An Ossoff victory, which nearly came to pass despite the long Republican tradition in the district, would have sent even marginally vulnerable House Republicans into a panic that the unpopularity of President Donald Trump could bring them down next November.
"This race is absolutely and entirely a referendum on President Trump," said one Republican consultant granted anonymity to speak candidly about the contest. "Every single vote Jon Ossoff receives is a rebuke of Trump from within GA-06."
Sensing opportunity, national Democrats flooded the race with money -- Ossoff raised an eye-popping $8.3 million over the last three months
, 95% of which came from out of the state of Georgia. That massive influx of cash, coupled with a lack of any other serious Democrats in the race and a disdain among many Republicans in the district for Trump's in-your-face style, made for a surprising opportunity for Democrats in the south -- a region where the party has been decimated over the last decade.
And they came close.

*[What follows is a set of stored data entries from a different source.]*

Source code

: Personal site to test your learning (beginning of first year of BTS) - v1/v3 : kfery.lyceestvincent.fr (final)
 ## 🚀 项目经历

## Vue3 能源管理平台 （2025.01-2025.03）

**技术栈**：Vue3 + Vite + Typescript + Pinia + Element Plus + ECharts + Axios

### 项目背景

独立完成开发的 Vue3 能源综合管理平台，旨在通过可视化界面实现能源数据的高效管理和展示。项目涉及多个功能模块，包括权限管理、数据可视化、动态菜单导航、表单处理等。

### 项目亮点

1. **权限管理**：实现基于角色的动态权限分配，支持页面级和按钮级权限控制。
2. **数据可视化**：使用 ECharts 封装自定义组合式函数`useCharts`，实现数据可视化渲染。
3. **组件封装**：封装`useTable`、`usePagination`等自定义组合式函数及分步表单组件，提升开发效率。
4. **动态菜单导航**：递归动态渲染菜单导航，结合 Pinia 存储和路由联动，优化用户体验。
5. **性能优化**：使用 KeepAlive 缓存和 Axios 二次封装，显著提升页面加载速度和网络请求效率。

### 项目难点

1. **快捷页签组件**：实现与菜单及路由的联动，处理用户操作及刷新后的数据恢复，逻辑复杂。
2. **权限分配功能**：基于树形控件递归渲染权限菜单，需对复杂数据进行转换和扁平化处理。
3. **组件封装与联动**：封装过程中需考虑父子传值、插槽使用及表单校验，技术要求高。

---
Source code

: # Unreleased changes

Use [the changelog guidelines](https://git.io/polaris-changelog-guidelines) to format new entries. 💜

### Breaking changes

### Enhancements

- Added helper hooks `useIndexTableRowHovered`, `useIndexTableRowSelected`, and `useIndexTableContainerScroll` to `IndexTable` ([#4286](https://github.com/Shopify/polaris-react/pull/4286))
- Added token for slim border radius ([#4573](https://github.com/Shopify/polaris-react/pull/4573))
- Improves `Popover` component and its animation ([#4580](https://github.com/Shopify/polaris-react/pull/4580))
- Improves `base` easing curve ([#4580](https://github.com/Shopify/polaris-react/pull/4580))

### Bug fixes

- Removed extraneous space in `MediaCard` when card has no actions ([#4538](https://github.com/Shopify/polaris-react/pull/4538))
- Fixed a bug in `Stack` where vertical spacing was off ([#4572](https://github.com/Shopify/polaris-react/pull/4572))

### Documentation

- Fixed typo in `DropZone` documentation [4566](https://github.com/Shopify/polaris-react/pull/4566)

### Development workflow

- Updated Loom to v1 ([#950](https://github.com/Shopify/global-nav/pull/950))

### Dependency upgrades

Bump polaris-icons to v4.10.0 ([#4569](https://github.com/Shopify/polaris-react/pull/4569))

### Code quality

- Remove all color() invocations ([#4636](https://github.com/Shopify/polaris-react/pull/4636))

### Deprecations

Very close. For much of Tuesday night, Ossoff looked as though he might break 50%. Ossoff will now face former Secretary of State Karen Handel, a Republican who finished in clear second despite running around 30 points behind Ossoff.
While Ossoff and national Democrats acknowledged that they hoped to win the seat outright Tuesday due to the crowded and fractured GOP field, Ossoff will likely enter the runoff with Handel as a slight favorite. The question for Ossoff, and Democrats more broadly, is whether they can successfully link an establishment Republican like Handel to the less-than-popular Trump over the course of a two month, one-versus-one runoff slog.
Complicating Democrats' calculus is the massive cost of running an extended TV ad campaign in the 6th, which is covered by the very high-priced Atlanta media market. (Republicans, of course, will be faced with the same money issue.)
What's difficult to know is how Ossoff's showing will be viewed by the Democratic base and the donor community. Will it be evidence that even seats in the solid South can be won thanks to Trump's unpopularity? Or will Democrats regard it as a disappointment given the perfect storm of factors that seemed to be lining up in Ossoff's favor for Tuesday's vote?
What I know is that winning and coming close to winning aren't the same thing. And this is the second time in as many weeks that Democrats had high hopes and didn't see their best case scenarios realized when all the votes were cast.
Democrats, out of power in Congress and the White House, need a spark to convince themselves they can take back all that they had lost. Georgia's 6th district was seen as the best chance for that spark. It didn't happen on Tuesday night -- and now Democrats will have to wait almost two months to see if they can start to build momentum for the November 2018 midterms.